[Collected data]
^^^^^^^^^^^^^^^^

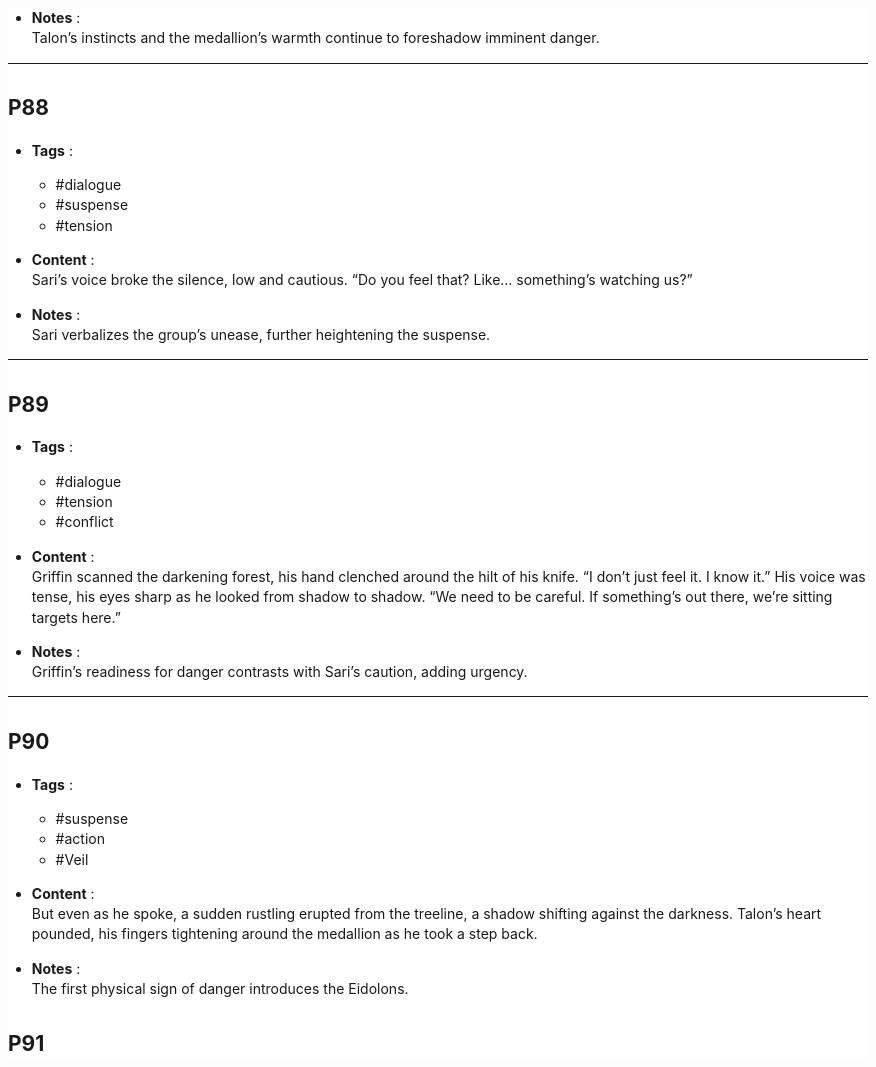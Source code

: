 - **Notes** :  
  Talon’s instincts and the medallion’s warmth continue to foreshadow imminent danger.

---

## P88

- **Tags** :
  - #dialogue
  - #suspense
  - #tension

- **Content** :  
  Sari’s voice broke the silence, low and cautious. “Do you feel that? Like… something’s watching us?”

- **Notes** :  
  Sari verbalizes the group’s unease, further heightening the suspense.

---

## P89

- **Tags** :
  - #dialogue
  - #tension
  - #conflict

- **Content** :  
  Griffin scanned the darkening forest, his hand clenched around the hilt of his knife. “I don’t just feel it. I know it.” His voice was tense, his eyes sharp as he looked from shadow to shadow. “We need to be careful. If something’s out there, we’re sitting targets here.”

- **Notes** :  
  Griffin’s readiness for danger contrasts with Sari’s caution, adding urgency.

---

## P90

- **Tags** :
  - #suspense
  - #action
  - #Veil

- **Content** :  
  But even as he spoke, a sudden rustling erupted from the treeline, a shadow shifting against the darkness. Talon’s heart pounded, his fingers tightening around the medallion as he took a step back.

- **Notes** :  
  The first physical sign of danger introduces the Eidolons.

## P91
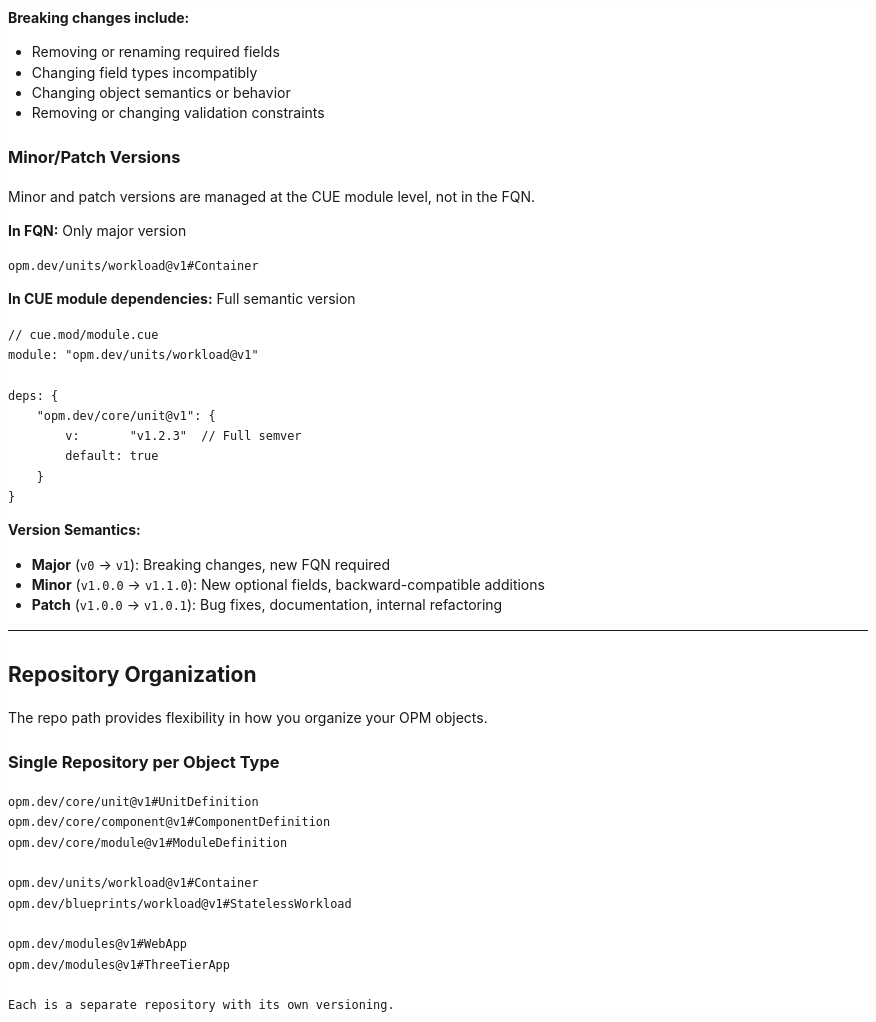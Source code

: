 **Breaking changes include:**

- Removing or renaming required fields
- Changing field types incompatibly
- Changing object semantics or behavior
- Removing or changing validation constraints

### Minor/Patch Versions

Minor and patch versions are managed at the CUE module level, not in the FQN.

**In FQN:** Only major version

```text
opm.dev/units/workload@v1#Container
```

**In CUE module dependencies:** Full semantic version

```cue
// cue.mod/module.cue
module: "opm.dev/units/workload@v1"

deps: {
    "opm.dev/core/unit@v1": {
        v:       "v1.2.3"  // Full semver
        default: true
    }
}
```

**Version Semantics:**

- **Major** (`v0` → `v1`): Breaking changes, new FQN required
- **Minor** (`v1.0.0` → `v1.1.0`): New optional fields, backward-compatible additions
- **Patch** (`v1.0.0` → `v1.0.1`): Bug fixes, documentation, internal refactoring

---

## Repository Organization

The repo path provides flexibility in how you organize your OPM objects.

### Single Repository per Object Type

```text
opm.dev/core/unit@v1#UnitDefinition
opm.dev/core/component@v1#ComponentDefinition
opm.dev/core/module@v1#ModuleDefinition

opm.dev/units/workload@v1#Container
opm.dev/blueprints/workload@v1#StatelessWorkload

opm.dev/modules@v1#WebApp
opm.dev/modules@v1#ThreeTierApp

Each is a separate repository with its own versioning.
```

^^^^^^^^^^^^^^^^

## About this task
Show every line from the entries above in which the word "required" appears.

## Response to this task
- Removing or renaming required fields
- **Major** (`v0` → `v1`): Breaking changes, new FQN required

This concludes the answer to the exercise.